For those thinking that FBS football programs in Colorado and Washington were the biggest winners Election Day, that may have been nothing more than a pipe dream, so to speak.

Citizens in the states of Colorado and Washington Tuesday approved proposals that decriminalized the use of marijuana (up to 28.5 grams), even for non-medicinal (recreational) purposes. Shortly after it was announced the twin initiatives had passed, the line of thinking went that, with weed legal in those two states, it would help programs like Colorado, Colorado State, Washington and Washington State on the recruiting trail.

The head of the NCAA, though, doesn’t see that happening.

Marijuana has been on the NCAA’s list of banned substances, and president Mark Emmert said it would come as a surprise if the Association changed its stance in the wake of the drug being legalized in the two states.

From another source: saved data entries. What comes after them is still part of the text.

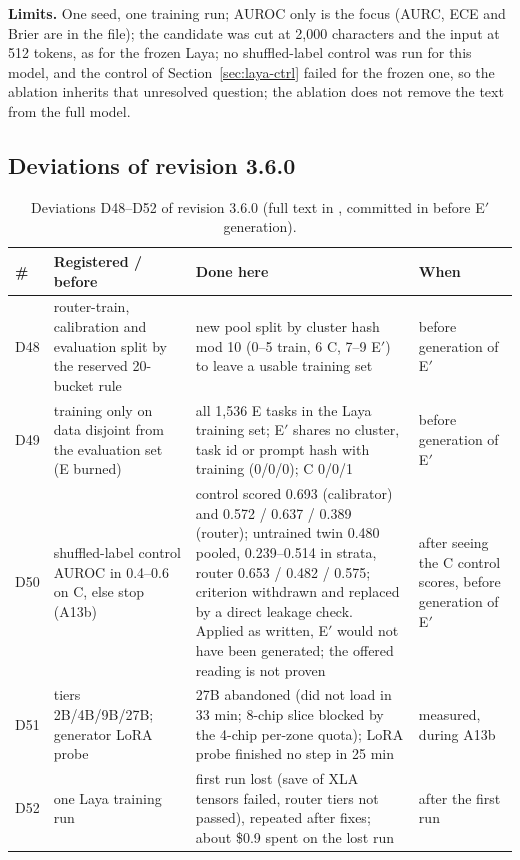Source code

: \documentclass[11pt,a4paper]{article}
\newcommand{\code}[1]{\texttt{\detokenize{#1}}}
\begin{document}
\textbf{Limits.} One seed, one training run; AUROC only is the focus (AURC, ECE and Brier are in the file); the candidate was cut at 2,000 characters and the input at 512 tokens, as for the frozen Laya; no shuffled-label control was run for this model, and the control of Section~\ref{sec:laya-ctrl} failed for the frozen one, so the ablation inherits that unresolved question; the ablation does not remove the text from the full model.

\subsection{Deviations of revision 3.6.0}

\begin{table}[!htbp]\centering\scriptsize\setlength{\tabcolsep}{4pt}
\caption{Deviations D48--D52 of revision 3.6.0 (full text in \code{docs/DEVIATIONS.md}, committed in \code{d217f1e} before E$'$ generation).}
\label{tab:dev36}
\begin{tabular}{l p{4.2cm} p{6.6cm} p{2.0cm}}\toprule
\# & Registered / before & Done here & When\\\midrule
D48 & router-train, calibration and evaluation split by the reserved 20-bucket rule & new pool split by cluster hash mod 10 (0--5 train, 6 C, 7--9 E$'$) to leave a usable training set & before generation of E$'$\\
D49 & training only on data disjoint from the evaluation set (E burned) & all 1,536 E tasks in the Laya training set; E$'$ shares no cluster, task id or prompt hash with training (0/0/0); C 0/0/1 & before generation of E$'$\\
D50 & shuffled-label control AUROC in 0.4--0.6 on C, else stop (A13b) & control scored 0.693 (calibrator) and 0.572 / 0.637 / 0.389 (router); untrained twin 0.480 pooled, 0.239--0.514 in strata, router 0.653 / 0.482 / 0.575; criterion withdrawn and replaced by a direct leakage check. Applied as written, E$'$ would not have been generated; the offered reading is not proven & after seeing the C control scores, before generation of E$'$\\
D51 & tiers 2B/4B/9B/27B; generator LoRA probe & 27B abandoned (did not load in 33 min; 8-chip slice blocked by the 4-chip per-zone quota); LoRA probe finished no step in 25 min & measured, during A13b\\
D52 & one Laya training run & first run lost (save of XLA tensors failed, router tiers not passed), repeated after fixes; about \$0.9 spent on the lost run & after the first run\\
\bottomrule\end{tabular}\end{table}
\end{document}
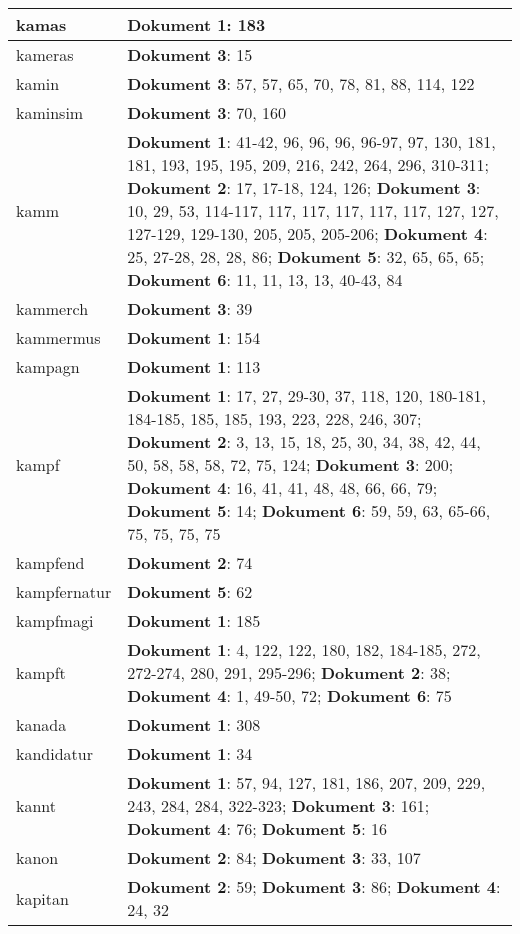 \documentclass[a5paper]{article}
\begin{document}
\begin{longtable}[l]{|l|p{3in}|}
\hline
kamas & \textbf{Dokument 1}: 183 \\
\hline
kameras & \textbf{Dokument 3}: 15 \\
\hline
kamin & \textbf{Dokument 3}: 57, 57, 65, 70, 78, 81, 88, 114, 122 \\
\hline
kaminsim & \textbf{Dokument 3}: 70, 160 \\
\hline
kamm & \textbf{Dokument 1}: 41-42, 96, 96, 96, 96-97, 97, 130, 181, 181, 193, 195, 195, 209, 216, 242, 264, 296, 310-311; \textbf{Dokument 2}: 17, 17-18, 124, 126; \textbf{Dokument 3}: 10, 29, 53, 114-117, 117, 117, 117, 117, 117, 127, 127, 127-129, 129-130, 205, 205, 205-206; \textbf{Dokument 4}: 25, 27-28, 28, 28, 86; \textbf{Dokument 5}: 32, 65, 65, 65; \textbf{Dokument 6}: 11, 11, 13, 13, 40-43, 84 \\
\hline
kammerch & \textbf{Dokument 3}: 39 \\
\hline
kammermus & \textbf{Dokument 1}: 154 \\
\hline
kampagn & \textbf{Dokument 1}: 113 \\
\hline
kampf & \textbf{Dokument 1}: 17, 27, 29-30, 37, 118, 120, 180-181, 184-185, 185, 185, 193, 223, 228, 246, 307; \textbf{Dokument 2}: 3, 13, 15, 18, 25, 30, 34, 38, 42, 44, 50, 58, 58, 58, 72, 75, 124; \textbf{Dokument 3}: 200; \textbf{Dokument 4}: 16, 41, 41, 48, 48, 66, 66, 79; \textbf{Dokument 5}: 14; \textbf{Dokument 6}: 59, 59, 63, 65-66, 75, 75, 75, 75 \\
\hline
kampfend & \textbf{Dokument 2}: 74 \\
\hline
kampfernatur & \textbf{Dokument 5}: 62 \\
\hline
kampfmagi & \textbf{Dokument 1}: 185 \\
\hline
kampft & \textbf{Dokument 1}: 4, 122, 122, 180, 182, 184-185, 272, 272-274, 280, 291, 295-296; \textbf{Dokument 2}: 38; \textbf{Dokument 4}: 1, 49-50, 72; \textbf{Dokument 6}: 75 \\
\hline
kanada & \textbf{Dokument 1}: 308 \\
\hline
kandidatur & \textbf{Dokument 1}: 34 \\
\hline
kannt & \textbf{Dokument 1}: 57, 94, 127, 181, 186, 207, 209, 229, 243, 284, 284, 322-323; \textbf{Dokument 3}: 161; \textbf{Dokument 4}: 76; \textbf{Dokument 5}: 16 \\
\hline
kanon & \textbf{Dokument 2}: 84; \textbf{Dokument 3}: 33, 107 \\
\hline
kapitan & \textbf{Dokument 2}: 59; \textbf{Dokument 3}: 86; \textbf{Dokument 4}: 24, 32 \\

\end{longtable}
\end{document}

“There hasn’t been any discussion to that effect, and I would be surprised if there was an interest in doing that,” Emmert said according to the Associated Press. “Our policies are our policies now, and I would be surprised if they change.”

An NCAA official further refined the group’s stance, reminding people that, yes, marijuana is still a banned substance.

“The NCAA banned drug and testing policies are not tied to whether a substance is legal for general population use,” NCAA spokesman Erik Christianson wrote in a statement to the AP, “but rather whether the substance is considered a threat to student-athlete health and safety or the integrity of the game.”